The MV51 is a stylish, incredibly well-built microphone that takes up little space. It will add class to any desktop. Never mind Skype and VoIP, this mic will put you in touch with your inner Adele. The Shure MV51 retails for $200.
The MV5 is a desktop microphone from Shure that offers a number of features found in its big brother, the MV51, but at half the price. These include a dedicated headphone jack for zero-latency monitoring, mode presets and a mute button. Unlike the MV51, the MV5 only has three presets: voice, instrument and flat. Lights on top tell you which mode you're in. Controls are located on the back.
While the MV5's construction does not rival the MV51, (it's mostly plastic with an aluminum stand), it's still sturdy. Underneath the plastic housing, the guts of the microphone are encased in a steel frame.
The MV5 works with Shure's Motiv software so you can plug it into your iPhone and record audio. And it's also highly portable. Not only is it light, weighing 5.46 ounces with the stand, but it can be used without the stand. The microphone without stand weighs 3.17 ounces. And it will sit on a desk without rolling around. Talk about a small footprint.
If you're a college kid recording lectures, this makes for an excellent mic. Just drop it in your knapsack and go. Leave the mounting stand at home. The only thing I wish is that this mic came with a protective case as it is plastic and will probably get scratched bouncing around inside a bag.
The stand itself has ball-headed screw to attach the microphone. It goes through a slot so you have some room to angle the mic. The microphone also rotates on the stand. It's easy to slide around, which is help when you have to make way for other things on your desk.
The MV5 comes in two colors: Silver/gray and black/red. It retails for $99.
It has an appealing futuristic appearance, a globe-shaped head atop a tripod stand. I can imagine something like it rising out of the frozen tundra of Hoth. It's available in a variety of colors, including orange, blue, black and metallic silver.
The mic has a relatively small footprint (about 6 inches between tripod legs). And while you can't really rotate the mic around on its mount, it does tilt up and down.
There are a few disadvantages to the Snowball iCE. It has a red light at the top which I found distracting. And the Snowball's stand only rests securely when the legs are fully deployed.
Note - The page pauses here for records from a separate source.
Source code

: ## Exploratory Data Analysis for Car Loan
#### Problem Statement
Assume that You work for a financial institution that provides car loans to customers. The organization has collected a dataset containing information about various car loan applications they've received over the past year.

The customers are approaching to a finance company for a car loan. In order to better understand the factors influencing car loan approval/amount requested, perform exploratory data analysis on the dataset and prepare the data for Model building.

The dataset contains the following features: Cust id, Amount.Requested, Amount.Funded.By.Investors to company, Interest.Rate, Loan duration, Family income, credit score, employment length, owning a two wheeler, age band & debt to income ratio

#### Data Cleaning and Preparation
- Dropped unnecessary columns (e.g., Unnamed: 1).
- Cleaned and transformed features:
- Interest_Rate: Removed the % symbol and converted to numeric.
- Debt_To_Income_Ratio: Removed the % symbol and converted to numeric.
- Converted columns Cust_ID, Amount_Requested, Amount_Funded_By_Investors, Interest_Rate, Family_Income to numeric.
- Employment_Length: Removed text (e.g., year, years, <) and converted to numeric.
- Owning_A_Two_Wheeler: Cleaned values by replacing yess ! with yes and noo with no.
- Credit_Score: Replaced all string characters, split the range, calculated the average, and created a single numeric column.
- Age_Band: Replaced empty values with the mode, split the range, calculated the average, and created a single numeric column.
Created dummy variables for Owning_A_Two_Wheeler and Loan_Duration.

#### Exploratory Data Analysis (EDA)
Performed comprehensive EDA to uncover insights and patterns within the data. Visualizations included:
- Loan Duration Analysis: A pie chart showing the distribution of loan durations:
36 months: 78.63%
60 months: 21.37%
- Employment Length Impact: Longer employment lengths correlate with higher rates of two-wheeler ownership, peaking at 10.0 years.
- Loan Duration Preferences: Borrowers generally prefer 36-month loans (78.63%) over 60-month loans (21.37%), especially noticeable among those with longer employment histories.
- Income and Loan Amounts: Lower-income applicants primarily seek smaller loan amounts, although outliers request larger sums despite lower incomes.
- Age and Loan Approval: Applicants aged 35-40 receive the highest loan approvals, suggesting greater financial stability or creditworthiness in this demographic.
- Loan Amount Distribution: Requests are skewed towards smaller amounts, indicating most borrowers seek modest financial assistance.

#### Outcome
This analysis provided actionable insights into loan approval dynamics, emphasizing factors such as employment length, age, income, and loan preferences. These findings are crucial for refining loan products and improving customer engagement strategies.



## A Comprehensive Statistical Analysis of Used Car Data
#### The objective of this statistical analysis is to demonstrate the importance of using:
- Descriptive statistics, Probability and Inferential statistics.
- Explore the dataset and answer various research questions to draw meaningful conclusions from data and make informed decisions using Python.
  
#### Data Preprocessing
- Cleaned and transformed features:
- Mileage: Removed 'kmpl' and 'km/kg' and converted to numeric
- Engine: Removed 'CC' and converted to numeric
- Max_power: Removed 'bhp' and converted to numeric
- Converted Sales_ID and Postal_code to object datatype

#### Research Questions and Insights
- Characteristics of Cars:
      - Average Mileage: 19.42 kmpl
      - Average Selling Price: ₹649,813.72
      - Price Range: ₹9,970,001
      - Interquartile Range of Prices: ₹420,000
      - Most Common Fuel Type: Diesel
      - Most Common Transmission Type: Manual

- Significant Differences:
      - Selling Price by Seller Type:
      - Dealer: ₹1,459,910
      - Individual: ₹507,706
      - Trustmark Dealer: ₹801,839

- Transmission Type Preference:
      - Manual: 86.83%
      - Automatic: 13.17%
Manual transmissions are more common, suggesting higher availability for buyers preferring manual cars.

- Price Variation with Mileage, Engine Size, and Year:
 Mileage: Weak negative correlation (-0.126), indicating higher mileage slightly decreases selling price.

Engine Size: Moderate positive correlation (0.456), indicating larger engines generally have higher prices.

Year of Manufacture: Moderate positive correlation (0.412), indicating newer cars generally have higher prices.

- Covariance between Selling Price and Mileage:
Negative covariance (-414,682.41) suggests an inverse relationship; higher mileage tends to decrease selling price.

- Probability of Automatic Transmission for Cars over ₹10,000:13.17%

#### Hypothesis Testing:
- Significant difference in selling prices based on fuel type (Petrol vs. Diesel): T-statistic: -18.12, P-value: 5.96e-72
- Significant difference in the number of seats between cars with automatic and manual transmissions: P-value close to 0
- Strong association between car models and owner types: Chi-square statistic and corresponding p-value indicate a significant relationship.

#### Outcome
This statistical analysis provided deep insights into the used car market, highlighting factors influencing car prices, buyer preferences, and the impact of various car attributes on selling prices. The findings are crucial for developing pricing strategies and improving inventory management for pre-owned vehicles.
It would have been nice if there were different height settings. Finally, there is no pop filter or shock mount, although Blue sells a shock mount separately for $60.
But again, the Snowball iCE is a good value. If you're on a budget and using the mic primarily to boost your microphone quality above that of your computer's built-in mic, which this will do by leaps and bounds, the Snowball iCE is an excellent choice.
The Snowflake is a portable mic also from Blue. Ultra-compact, it's meant for the road. If you're conducting business on the go, the Snowflake is definitely a microphone to consider. It'll fit in just about any bag or coat pocket and measures just 4 inches at its widest.
You also have a choice of how to mount it. You can rest it on its base, or you can hang it from the top of your laptop screen. Your camera will peep through a gap created between the base and the base's hinge. Good design! Also worth noting is that the included USB cable can be stowed inside the base when on the move. More good design!
The Snowflake records in 16 bit / 44.1 kHz and while I felt it picked up more ambient noise than the other mics, that's forgivable. I see this mic being used by business people to dictate notes and stream conversations, for which the Snowflake is more than adequate. It's also perfect for recording lectures
The Snowflake microphone is made mainly of plastic with a metal grille. The Snowflake retails for $55.